Let me be pretty blunt in this commentary. Growth is stalling almost everywhere due to the gargantuan amount of debt (public and private). Central banks have been exploiting their balance sheets, applying placebo treatments to their sick economies. These treatments are nothing but sham procedures based on wrong diagnostics. These sham procedures aim at buying time, but have been experiencing diminishing returns. The time will come that we cannot have two main fiat reserve currencies (the USD and the Euro). One has to go away and that will be the Euro, (unless war erupts as the deus ex machina).

The therapeutic applications of placebo treatments are inept in affecting the real things that matter, such as productivity. The central banks seem willing to supply unlimited reserves (but careful not to allow those reserves to become actual money supply) for unlimited time, until the patient (economies) in their delusion – where perception is reality – proclaim that they are better. Like in a dream it seems that the fight between the horizontalists (those who advocate that the central banks simply accommodate credit demands) vs. the verticalists (those who believe that central banks control credit) is over, and the winner seems to be the horizontalists. The reason being the total amount of credit created (due to “innovative” financial instruments) will either have to be restructured or those demands be accommodated by the central banks for some time until a new system emerges.

Hence, unless new sources of growth are identified along with new resources, economic growth as it has been known since the end of WWII is done. The snowballing of repaying the debts and the paying up for all the unfunded liabilities has a dual effect: First, it depletes existing incomes by paying up for interest and principal; and second, it disrupts the fertilizing process of productivity growth due to fears that the ecosystem of credit is unstable.

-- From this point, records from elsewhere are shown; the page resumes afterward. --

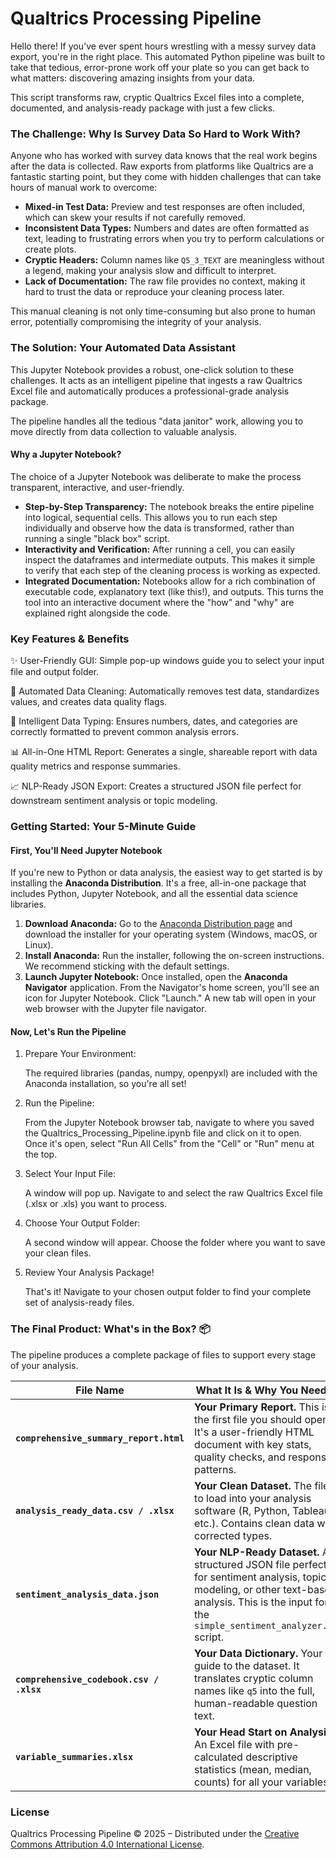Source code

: # Qualtrics Processing Pipeline

Hello there! If you've ever spent hours wrestling with a messy survey data export, you're in the right place. This automated Python pipeline was built to take that tedious, error-prone work off your plate so you can get back to what matters: discovering amazing insights from your data.

This script transforms raw, cryptic Qualtrics Excel files into a complete, documented, and analysis-ready package with just a few clicks.

### The Challenge: Why Is Survey Data So Hard to Work With?

Anyone who has worked with survey data knows that the real work begins after the data is collected. Raw exports from platforms like Qualtrics are a fantastic starting point, but they come with hidden challenges that can take hours of manual work to overcome:

- **Mixed-in Test Data:** Preview and test responses are often included, which can skew your results if not carefully removed.
- **Inconsistent Data Types:** Numbers and dates are often formatted as text, leading to frustrating errors when you try to perform calculations or create plots.
- **Cryptic Headers:** Column names like `Q5_3_TEXT` are meaningless without a legend, making your analysis slow and difficult to interpret.
- **Lack of Documentation:** The raw file provides no context, making it hard to trust the data or reproduce your cleaning process later.

This manual cleaning is not only time-consuming but also prone to human error, potentially compromising the integrity of your analysis.

### The Solution: Your Automated Data Assistant

This Jupyter Notebook provides a robust, one-click solution to these challenges. It acts as an intelligent pipeline that ingests a raw Qualtrics Excel file and automatically produces a professional-grade analysis package.

The pipeline handles all the tedious "data janitor" work, allowing you to move directly from data collection to valuable analysis.

#### Why a Jupyter Notebook?

The choice of a Jupyter Notebook was deliberate to make the process transparent, interactive, and user-friendly.

- **Step-by-Step Transparency:** The notebook breaks the entire pipeline into logical, sequential cells. This allows you to run each step individually and observe how the data is transformed, rather than running a single "black box" script.
- **Interactivity and Verification:** After running a cell, you can easily inspect the dataframes and intermediate outputs. This makes it simple to verify that each step of the cleaning process is working as expected.
- **Integrated Documentation:** Notebooks allow for a rich combination of executable code, explanatory text (like this!), and outputs. This turns the tool into an interactive document where the "how" and "why" are explained right alongside the code.

### Key Features & Benefits

✨ User-Friendly GUI: Simple pop-up windows guide you to select your input file and output folder.

🤖 Automated Data Cleaning: Automatically removes test data, standardizes values, and creates data quality flags.

🧠 Intelligent Data Typing: Ensures numbers, dates, and categories are correctly formatted to prevent common analysis errors.

📊 All-in-One HTML Report: Generates a single, shareable report with data quality metrics and response summaries.

📈 NLP-Ready JSON Export: Creates a structured JSON file perfect for downstream sentiment analysis or topic modeling.

### Getting Started: Your 5-Minute Guide

#### First, You'll Need Jupyter Notebook

If you're new to Python or data analysis, the easiest way to get started is by installing the **Anaconda Distribution**. It's a free, all-in-one package that includes Python, Jupyter Notebook, and all the essential data science libraries.

1. **Download Anaconda:** Go to the [Anaconda Distribution page](https://www.anaconda.com/products/distribution) and download the installer for your operating system (Windows, macOS, or Linux).
2. **Install Anaconda:** Run the installer, following the on-screen instructions. We recommend sticking with the default settings.
3. **Launch Jupyter Notebook:** Once installed, open the **Anaconda Navigator** application. From the Navigator's home screen, you'll see an icon for Jupyter Notebook. Click "Launch." A new tab will open in your web browser with the Jupyter file navigator.

#### Now, Let's Run the Pipeline

1. Prepare Your Environment:

   The required libraries (pandas, numpy, openpyxl) are included with the Anaconda installation, so you're all set!

2. Run the Pipeline:

   From the Jupyter Notebook browser tab, navigate to where you saved the Qualtrics_Processing_Pipeline.ipynb file and click on it to open. Once it's open, select "Run All Cells" from the "Cell" or "Run" menu at the top.

3. Select Your Input File:

   A window will pop up. Navigate to and select the raw Qualtrics Excel file (.xlsx or .xls) you want to process.

4. Choose Your Output Folder:

   A second window will appear. Choose the folder where you want to save your clean files.

5. Review Your Analysis Package!

   That's it! Navigate to your chosen output folder to find your complete set of analysis-ready files.

### The Final Product: What's in the Box? 📦

The pipeline produces a complete package of files to support every stage of your analysis.

| **File Name**                            | **What It Is & Why You Need It**                             |
| ---------------------------------------- | ------------------------------------------------------------ |
| **`comprehensive_summary_report.html`**  | **Your Primary Report.** This is the first file you should open! It's a user-friendly HTML document with key stats, quality checks, and response patterns. |
| **`analysis_ready_data.csv / .xlsx`**    | **Your Clean Dataset.** The file to load into your analysis software (R, Python, Tableau, etc.). Contains clean data with corrected types. |
| **`sentiment_analysis_data.json`**       | **Your NLP-Ready Dataset.** A structured JSON file perfect for sentiment analysis, topic modeling, or other text-based analysis. This is the input for the `simple_sentiment_analyzer.py` script. |
| **`comprehensive_codebook.csv / .xlsx`** | **Your Data Dictionary.** Your guide to the dataset. It translates cryptic column names like `q5` into the full, human-readable question text. |
| **`variable_summaries.xlsx`**            | **Your Head Start on Analysis.** An Excel file with pre-calculated descriptive statistics (mean, median, counts) for all your variables. |

### License

Qualtrics Processing Pipeline © 2025 – Distributed under the [Creative Commons Attribution 4.0 International License](https://creativecommons.org/licenses/by/4.0/deed.en).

This situation could not have been created under the gold standard since the issuance of credit was limited by the presence of physical gold which is finite. To some extent it was also under control when the global regime operated under the gold exchange standard (1944-1971) with fixed exchange rates, (where nations could exchange their dollar reserves for physical gold). Both systems were anchored, and an anchored system is stable. The accumulation of liabilities and trade imbalances on behalf of the US in the 1950s and the 1960s allowed for the accumulation of dollar reserves abroad. When the fear started settling in that the US may not have enough physical gold to exchange for those reserves, the fertilizing process was disrupted (first in 1967, but the US pulled its first surprise card of not converting dollars for gold in the domestic market), and inflationary pressures appeared. However, the further accumulation of liabilities i.e. dollar reserves abroad continued unabated, after the 1967 surprise card was pulled. Concerns mounted as to ability to convert those dollar liabilities into physical gold, and growth started stalling while the US was losing ground against other currencies and against the anchor (gold).

It was time then for the second surprise card, called suspension of the gold window for the international markets. On August 15th 1971, the US pulled that card and growth stalled for good, while stagflation prevailed. The process was completed two years later when the fixed exchange regime was abandoned. The US was forced to not only use its income to pay off debts (and hence limiting its growth potential), but also the fears about the stability of the system did not allow the productivity machine i.e. the fertilizer to function. The indicator that the fiat money system was unstable was reflected in the price of gold which run from $35/oz to close to $500. Some might claim that any similar run up in gold prices over the last decade is coincidental. We would simply refuse to engage with such convoluted rationale.

If the fiat money system were to survive it had to pull another surprise card. On October 6, 1979 the Fed pulled that card, abandoning the interest rate target and adopting a monetary target. The surprise card gave life to the system for almost thirty years while it also allowed the presence of a new fiat currency, the Euro. The crisis that erupted in 2007 was the natural outcome of an aged system that lacks an anchor. This crisis opened the door to the current intermediate period, where either the total fiat credit money system gives in and collapses through a period of deleveraging, deflation, devolution and depression, or consolidates until a new international monetary regime is engineered (hopefully it will have an anchor this time).

Simply put, this consolidation period dictates the presence of only one main reserve currency, and by default that has to be the US dollar. There is no doubt that there have been periods where two currencies played the role of reserve currencies simultaneously. However, such incidents need to be viewed in their historical and geopolitical context, both of which are totally different nowadays.

Hence, the abolition of the Euro (what we have been calling controlled disintegration for several months now) in the ecosystem of money and credit creation may turn out to be a necessary condition towards the transition to the new international monetary regime. If that is the case, then, the placebo monetary operations via increasing the monetary base are designed not only to alleviate (in the designers’ mind) the transition pains but also to buy time.

It could be that in his song “A Series of Dreams” Bob Dylan saw the nightmare:

I was thinking of a series of dreams
Where nothing comes up to the top
Everything stays down where it’s wounded
And comes to a permanent stop

Like in a dream when someone wakes up and screams
Thinking of a series of dreams
Where the time and the tempo drag
And there’s no exit in any direction
Except the one that you can’t see with your eyes

We could only add then: Ode to exits that cannot be seen with the eye!